[Recorded data]
*** Block opens ***

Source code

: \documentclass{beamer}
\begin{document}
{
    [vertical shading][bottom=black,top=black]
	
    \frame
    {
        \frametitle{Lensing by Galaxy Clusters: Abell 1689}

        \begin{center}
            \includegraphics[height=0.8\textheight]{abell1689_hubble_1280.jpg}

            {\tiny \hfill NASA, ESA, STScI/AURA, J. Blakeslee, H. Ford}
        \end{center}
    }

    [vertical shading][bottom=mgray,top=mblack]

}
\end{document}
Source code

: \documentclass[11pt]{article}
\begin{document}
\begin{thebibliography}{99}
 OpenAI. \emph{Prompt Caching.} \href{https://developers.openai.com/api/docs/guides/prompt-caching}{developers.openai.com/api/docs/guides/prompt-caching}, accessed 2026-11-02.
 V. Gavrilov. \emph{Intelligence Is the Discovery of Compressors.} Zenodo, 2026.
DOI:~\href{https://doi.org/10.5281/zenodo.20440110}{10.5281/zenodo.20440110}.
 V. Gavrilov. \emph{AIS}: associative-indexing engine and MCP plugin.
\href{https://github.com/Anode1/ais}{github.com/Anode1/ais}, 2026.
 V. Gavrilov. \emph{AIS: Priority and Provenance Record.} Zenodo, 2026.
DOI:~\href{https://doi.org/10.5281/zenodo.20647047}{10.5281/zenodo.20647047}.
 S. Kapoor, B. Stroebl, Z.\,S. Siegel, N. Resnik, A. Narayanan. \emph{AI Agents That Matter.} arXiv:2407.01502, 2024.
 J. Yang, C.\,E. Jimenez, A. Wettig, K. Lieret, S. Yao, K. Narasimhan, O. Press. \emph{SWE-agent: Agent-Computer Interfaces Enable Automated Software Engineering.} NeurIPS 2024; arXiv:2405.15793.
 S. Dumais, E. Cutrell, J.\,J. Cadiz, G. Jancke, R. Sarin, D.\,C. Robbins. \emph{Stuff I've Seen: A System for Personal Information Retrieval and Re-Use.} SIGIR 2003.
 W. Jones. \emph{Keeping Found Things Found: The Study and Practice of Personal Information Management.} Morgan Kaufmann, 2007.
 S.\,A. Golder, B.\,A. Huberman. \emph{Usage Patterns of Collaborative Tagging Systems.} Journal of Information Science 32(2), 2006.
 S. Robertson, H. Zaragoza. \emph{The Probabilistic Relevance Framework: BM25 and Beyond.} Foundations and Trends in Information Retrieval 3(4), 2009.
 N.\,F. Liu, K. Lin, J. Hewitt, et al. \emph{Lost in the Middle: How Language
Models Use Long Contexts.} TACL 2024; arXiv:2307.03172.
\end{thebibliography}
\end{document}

*** Block closes ***

● **Task goal**
Please set down each entry again, word for word.

● **Problem solution**
Source code

: \documentclass{beamer}
\begin{document}
{
    [vertical shading][bottom=black,top=black]
	
    \frame
    {
        \frametitle{Lensing by Galaxy Clusters: Abell 1689}

        \begin{center}
            \includegraphics[height=0.8\textheight]{abell1689_hubble_1280.jpg}

            {\tiny \hfill NASA, ESA, STScI/AURA, J. Blakeslee, H. Ford}
        \end{center}
    }

    [vertical shading][bottom=mgray,top=mblack]

}
\end{document}
Source code

: \documentclass[11pt]{article}
\begin{document}
\begin{thebibliography}{99}
 OpenAI. \emph{Prompt Caching.} \href{https://developers.openai.com/api/docs/guides/prompt-caching}{developers.openai.com/api/docs/guides/prompt-caching}, accessed 2026-11-02.
 V. Gavrilov. \emph{Intelligence Is the Discovery of Compressors.} Zenodo, 2026.
DOI:~\href{https://doi.org/10.5281/zenodo.20440110}{10.5281/zenodo.20440110}.
 V. Gavrilov. \emph{AIS}: associative-indexing engine and MCP plugin.
\href{https://github.com/Anode1/ais}{github.com/Anode1/ais}, 2026.
 V. Gavrilov. \emph{AIS: Priority and Provenance Record.} Zenodo, 2026.
DOI:~\href{https://doi.org/10.5281/zenodo.20647047}{10.5281/zenodo.20647047}.
 S. Kapoor, B. Stroebl, Z.\,S. Siegel, N. Resnik, A. Narayanan. \emph{AI Agents That Matter.} arXiv:2407.01502, 2024.
 J. Yang, C.\,E. Jimenez, A. Wettig, K. Lieret, S. Yao, K. Narasimhan, O. Press. \emph{SWE-agent: Agent-Computer Interfaces Enable Automated Software Engineering.} NeurIPS 2024; arXiv:2405.15793.
 S. Dumais, E. Cutrell, J.\,J. Cadiz, G. Jancke, R. Sarin, D.\,C. Robbins. \emph{Stuff I've Seen: A System for Personal Information Retrieval and Re-Use.} SIGIR 2003.
 W. Jones. \emph{Keeping Found Things Found: The Study and Practice of Personal Information Management.} Morgan Kaufmann, 2007.
 S.\,A. Golder, B.\,A. Huberman. \emph{Usage Patterns of Collaborative Tagging Systems.} Journal of Information Science 32(2), 2006.
 S. Robertson, H. Zaragoza. \emph{The Probabilistic Relevance Framework: BM25 and Beyond.} Foundations and Trends in Information Retrieval 3(4), 2009.
 N.\,F. Liu, K. Lin, J. Hewitt, et al. \emph{Lost in the Middle: How Language
Models Use Long Contexts.} TACL 2024; arXiv:2307.03172.
\end{thebibliography}
\end{document}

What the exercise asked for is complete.